Task description: Below are lines of data; count those containing the word "including" and write nothing but the number.
=== Begin Enclosure ===
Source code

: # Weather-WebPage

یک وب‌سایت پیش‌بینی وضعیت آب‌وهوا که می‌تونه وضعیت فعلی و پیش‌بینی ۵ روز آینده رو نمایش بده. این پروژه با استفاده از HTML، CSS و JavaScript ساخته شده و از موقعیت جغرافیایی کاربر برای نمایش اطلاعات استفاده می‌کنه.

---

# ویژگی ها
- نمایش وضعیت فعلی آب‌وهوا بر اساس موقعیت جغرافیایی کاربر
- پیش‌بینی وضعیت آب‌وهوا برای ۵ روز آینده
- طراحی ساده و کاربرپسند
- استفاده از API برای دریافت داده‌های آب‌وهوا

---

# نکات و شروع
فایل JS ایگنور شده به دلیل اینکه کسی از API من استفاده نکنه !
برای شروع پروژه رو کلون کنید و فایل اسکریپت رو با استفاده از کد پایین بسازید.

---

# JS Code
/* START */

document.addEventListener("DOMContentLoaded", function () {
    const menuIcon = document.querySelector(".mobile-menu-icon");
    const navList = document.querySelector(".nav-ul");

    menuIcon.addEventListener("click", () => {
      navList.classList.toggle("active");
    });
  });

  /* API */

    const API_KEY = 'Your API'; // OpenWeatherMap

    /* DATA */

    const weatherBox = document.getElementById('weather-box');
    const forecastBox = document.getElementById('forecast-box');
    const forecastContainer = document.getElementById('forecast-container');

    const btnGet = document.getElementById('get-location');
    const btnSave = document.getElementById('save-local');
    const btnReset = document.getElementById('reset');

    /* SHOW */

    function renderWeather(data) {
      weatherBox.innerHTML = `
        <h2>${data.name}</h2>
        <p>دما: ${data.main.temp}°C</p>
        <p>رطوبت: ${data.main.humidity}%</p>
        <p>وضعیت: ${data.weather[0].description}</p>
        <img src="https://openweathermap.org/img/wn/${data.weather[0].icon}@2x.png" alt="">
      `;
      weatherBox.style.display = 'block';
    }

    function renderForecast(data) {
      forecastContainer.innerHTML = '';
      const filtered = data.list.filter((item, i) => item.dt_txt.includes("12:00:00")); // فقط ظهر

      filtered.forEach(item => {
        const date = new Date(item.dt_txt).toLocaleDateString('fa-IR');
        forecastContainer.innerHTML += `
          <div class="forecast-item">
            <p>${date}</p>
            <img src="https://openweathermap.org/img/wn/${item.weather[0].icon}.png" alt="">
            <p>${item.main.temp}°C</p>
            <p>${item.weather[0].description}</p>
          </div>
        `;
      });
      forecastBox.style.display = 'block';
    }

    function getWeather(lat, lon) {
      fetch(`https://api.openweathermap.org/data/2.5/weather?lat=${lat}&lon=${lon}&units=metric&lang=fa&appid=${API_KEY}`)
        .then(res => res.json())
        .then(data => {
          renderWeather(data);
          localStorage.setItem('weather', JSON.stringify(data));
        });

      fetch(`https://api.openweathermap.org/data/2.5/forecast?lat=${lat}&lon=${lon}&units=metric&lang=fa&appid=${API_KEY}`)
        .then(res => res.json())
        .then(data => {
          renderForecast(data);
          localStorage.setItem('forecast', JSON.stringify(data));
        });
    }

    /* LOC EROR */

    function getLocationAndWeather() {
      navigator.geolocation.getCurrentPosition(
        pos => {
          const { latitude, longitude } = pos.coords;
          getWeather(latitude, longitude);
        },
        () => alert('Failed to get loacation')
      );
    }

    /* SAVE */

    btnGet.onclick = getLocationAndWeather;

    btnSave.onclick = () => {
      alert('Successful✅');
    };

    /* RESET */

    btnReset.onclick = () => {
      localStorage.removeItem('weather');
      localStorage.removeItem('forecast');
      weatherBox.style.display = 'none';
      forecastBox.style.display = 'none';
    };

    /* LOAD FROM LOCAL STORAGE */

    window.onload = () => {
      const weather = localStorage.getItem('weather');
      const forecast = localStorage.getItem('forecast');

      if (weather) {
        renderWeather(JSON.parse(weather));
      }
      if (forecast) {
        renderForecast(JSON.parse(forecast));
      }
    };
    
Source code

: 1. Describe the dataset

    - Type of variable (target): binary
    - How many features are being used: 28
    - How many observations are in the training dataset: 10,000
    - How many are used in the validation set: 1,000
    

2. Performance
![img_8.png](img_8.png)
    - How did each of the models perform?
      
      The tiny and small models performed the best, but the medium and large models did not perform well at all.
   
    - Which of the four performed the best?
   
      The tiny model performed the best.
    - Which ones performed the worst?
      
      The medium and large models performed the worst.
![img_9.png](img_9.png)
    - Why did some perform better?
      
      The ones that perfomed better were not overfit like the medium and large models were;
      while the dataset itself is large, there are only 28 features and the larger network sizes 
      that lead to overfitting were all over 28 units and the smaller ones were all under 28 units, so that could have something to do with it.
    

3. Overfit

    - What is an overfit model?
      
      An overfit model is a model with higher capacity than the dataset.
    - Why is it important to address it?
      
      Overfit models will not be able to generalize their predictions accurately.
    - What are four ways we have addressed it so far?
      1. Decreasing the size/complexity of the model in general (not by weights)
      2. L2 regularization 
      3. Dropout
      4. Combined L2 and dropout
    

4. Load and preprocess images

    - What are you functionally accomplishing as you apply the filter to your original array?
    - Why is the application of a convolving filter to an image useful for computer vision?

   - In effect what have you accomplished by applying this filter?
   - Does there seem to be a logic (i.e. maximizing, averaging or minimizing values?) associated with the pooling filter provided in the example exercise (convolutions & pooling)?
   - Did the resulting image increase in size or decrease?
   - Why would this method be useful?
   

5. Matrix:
=== End Enclosure ===
=== Begin Enclosure ===
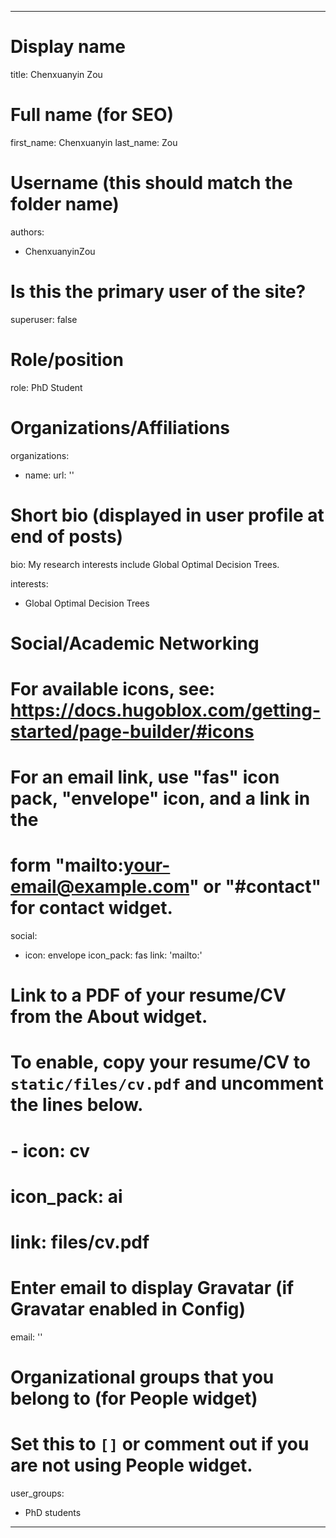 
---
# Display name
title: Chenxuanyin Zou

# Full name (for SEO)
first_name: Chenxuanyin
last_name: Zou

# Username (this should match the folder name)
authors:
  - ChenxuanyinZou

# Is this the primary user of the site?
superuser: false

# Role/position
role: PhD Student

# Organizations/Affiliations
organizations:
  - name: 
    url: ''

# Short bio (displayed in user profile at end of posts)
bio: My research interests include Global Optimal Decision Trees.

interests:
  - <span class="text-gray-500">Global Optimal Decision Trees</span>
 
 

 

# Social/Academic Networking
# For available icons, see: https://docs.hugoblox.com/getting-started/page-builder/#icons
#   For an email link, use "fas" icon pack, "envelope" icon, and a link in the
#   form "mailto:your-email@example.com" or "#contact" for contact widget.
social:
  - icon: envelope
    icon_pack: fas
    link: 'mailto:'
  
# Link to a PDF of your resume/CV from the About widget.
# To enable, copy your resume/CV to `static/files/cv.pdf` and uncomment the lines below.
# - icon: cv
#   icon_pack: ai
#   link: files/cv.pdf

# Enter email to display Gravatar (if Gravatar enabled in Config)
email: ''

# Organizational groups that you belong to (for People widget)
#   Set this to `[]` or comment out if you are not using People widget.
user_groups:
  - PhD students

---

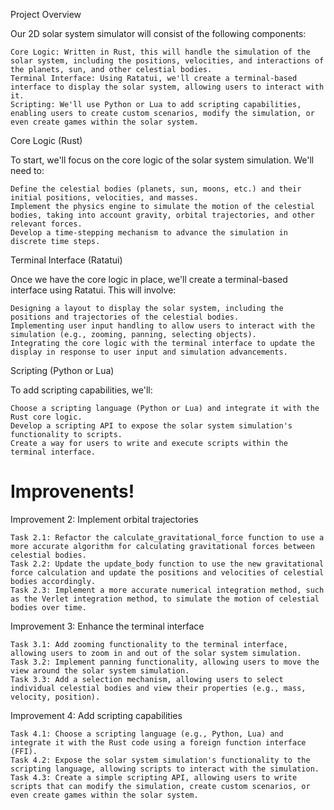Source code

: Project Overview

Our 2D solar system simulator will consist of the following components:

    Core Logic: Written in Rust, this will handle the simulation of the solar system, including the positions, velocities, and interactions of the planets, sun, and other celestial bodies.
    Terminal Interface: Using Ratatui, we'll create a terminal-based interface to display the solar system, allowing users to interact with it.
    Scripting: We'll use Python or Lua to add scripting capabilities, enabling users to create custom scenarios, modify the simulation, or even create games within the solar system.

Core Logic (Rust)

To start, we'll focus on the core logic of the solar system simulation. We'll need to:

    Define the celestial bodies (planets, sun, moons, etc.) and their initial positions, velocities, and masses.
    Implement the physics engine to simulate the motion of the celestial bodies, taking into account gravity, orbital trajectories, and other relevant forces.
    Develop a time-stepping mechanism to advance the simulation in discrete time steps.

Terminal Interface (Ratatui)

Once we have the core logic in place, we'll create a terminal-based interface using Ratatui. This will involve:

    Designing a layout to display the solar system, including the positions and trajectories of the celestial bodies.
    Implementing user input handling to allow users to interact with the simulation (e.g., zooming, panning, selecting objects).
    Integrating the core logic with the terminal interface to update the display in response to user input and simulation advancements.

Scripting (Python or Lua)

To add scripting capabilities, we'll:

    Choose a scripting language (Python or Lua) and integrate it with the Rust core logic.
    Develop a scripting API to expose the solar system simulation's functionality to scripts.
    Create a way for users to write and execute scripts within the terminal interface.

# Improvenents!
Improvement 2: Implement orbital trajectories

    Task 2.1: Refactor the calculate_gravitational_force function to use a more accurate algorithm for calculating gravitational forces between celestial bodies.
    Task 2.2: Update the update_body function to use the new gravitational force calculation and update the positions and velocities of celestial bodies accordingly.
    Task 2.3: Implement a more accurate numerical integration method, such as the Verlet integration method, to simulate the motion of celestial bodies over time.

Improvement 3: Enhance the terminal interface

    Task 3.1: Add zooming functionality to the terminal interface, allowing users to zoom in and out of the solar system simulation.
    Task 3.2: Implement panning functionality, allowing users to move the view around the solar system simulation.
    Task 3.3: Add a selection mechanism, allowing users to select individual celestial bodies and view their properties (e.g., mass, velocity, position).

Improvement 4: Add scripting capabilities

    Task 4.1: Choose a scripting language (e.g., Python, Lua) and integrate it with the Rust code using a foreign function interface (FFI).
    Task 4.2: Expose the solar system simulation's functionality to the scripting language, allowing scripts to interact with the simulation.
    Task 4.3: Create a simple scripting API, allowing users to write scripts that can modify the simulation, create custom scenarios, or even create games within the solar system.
=== End Enclosure ===
Response: 2